Indiferente a esses questionamentos, o barco foi saindo mansamente de cima da cidade, deixando todos impressionados com a beleza singular daquela visão e, logo que a cidade desapareceu do alcance das vistas deles pelo lado esquerdo da embarcação, eles, todos eles passaram imediatamente, para a bombordo, a fim de continuarem apreciando aquela imagem sedutora e ao mesmo tempo assombrosa, contudo, não encontraram daquele lado, senão o mar escuro como o ébano repleto de ondas furiosas.

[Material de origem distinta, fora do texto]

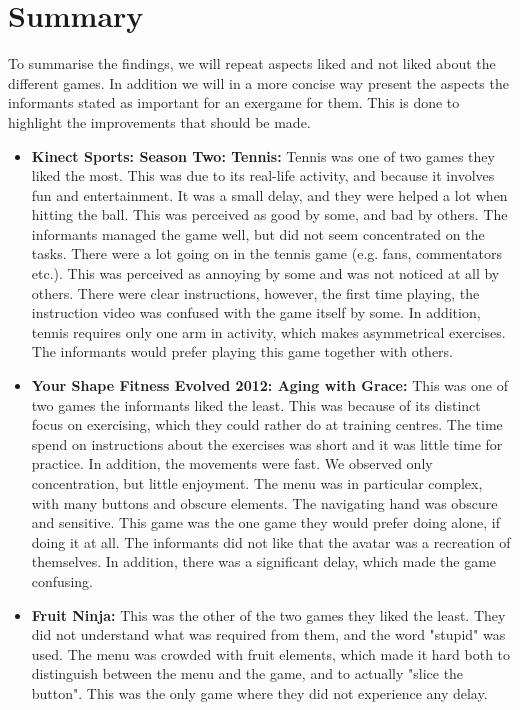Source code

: \section{Summary}
To summarise the findings, we will repeat aspects liked and not liked about the different games. In addition we will in a more concise way present the aspects the informants stated as important for an exergame for them. This is done to highlight the improvements that should be made.

\begin{itemize}
\item \textbf{Kinect Sports: Season Two: Tennis:} Tennis was one of two games they liked the most. This was due to its real-life activity, and because it involves fun and entertainment. It was a small delay, and they were helped a lot when hitting the ball. This was perceived as good by some, and bad by others. The informants managed the game well, but did not seem concentrated on the tasks. There were a lot going on in the tennis game (e.g. fans, commentators etc.). This was perceived as annoying by some and was not noticed at all by others. There were clear instructions, however, the first time playing, the instruction video was confused with the game itself by some. In addition, tennis requires only one arm in activity, which makes asymmetrical exercises. The informants would prefer playing this game together with others. 

\item \textbf{Your Shape Fitness Evolved 2012: Aging with Grace:} This was one of two games the informants liked the least. This was because of its distinct focus on exercising, which they could rather do at training centres.  The time spend on instructions about the exercises was short and it was little time for practice. In addition, the movements were fast.  We observed only concentration, but little enjoyment. The menu was in particular complex, with many buttons and obscure elements. The navigating hand was obscure and sensitive. This game was the one game they would prefer doing alone, if doing it at all. The informants did not like that the avatar was a recreation of themselves. In addition, there was a significant delay, which made the game confusing.

\item \textbf{Fruit Ninja:} This was the other of the two games they liked the least.  They did not understand what was required from them, and the word "stupid" was used. The menu was crowded with fruit elements, which made it hard both to distinguish between the menu and the game, and to actually "slice the button". This was the only game where they did not experience any delay.


\end{itemize}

Embora Caio seja totalmente cético, esse evento abalou profundamente suas estruturas, afetando seu inconsciente depois que ele se viu envolto numa sequência de experiências sobrenaturais muito perturbadoras, oriundas daquele principado, de tal forma que essas manifestações acabam mudando todo o projeto que ele planejava realizar ali na fazenda, pois, como se aquilo tudo fizesse parte de uma maldição diabólica arquitetada por algum inimigo muito perverso, ao chegar na fazenda, Caio teve uma surpresa terrível ao encontrar seu pai, Bertoldo, casado com Daniela, a garota a quem ele mais ama.
Essa situação, por si só, já seria perturbadora para os dois, por terem que viver sob o mesmo teto; contudo, ela se torna mais grave devido às arestas que ficaram entre eles, ocasionadas pela forma abrupta e estúpida com que ele terminou o relacionamento com ela, motivado pelas intrigas de um falso amigo que também a desejava, fato que ele só descobriu depois que ela havia se mudado para um lugar desconhecido, disposta a nunca mais encontrá-lo pela frente, impedindo que ele pudesse lhe pedir perdão.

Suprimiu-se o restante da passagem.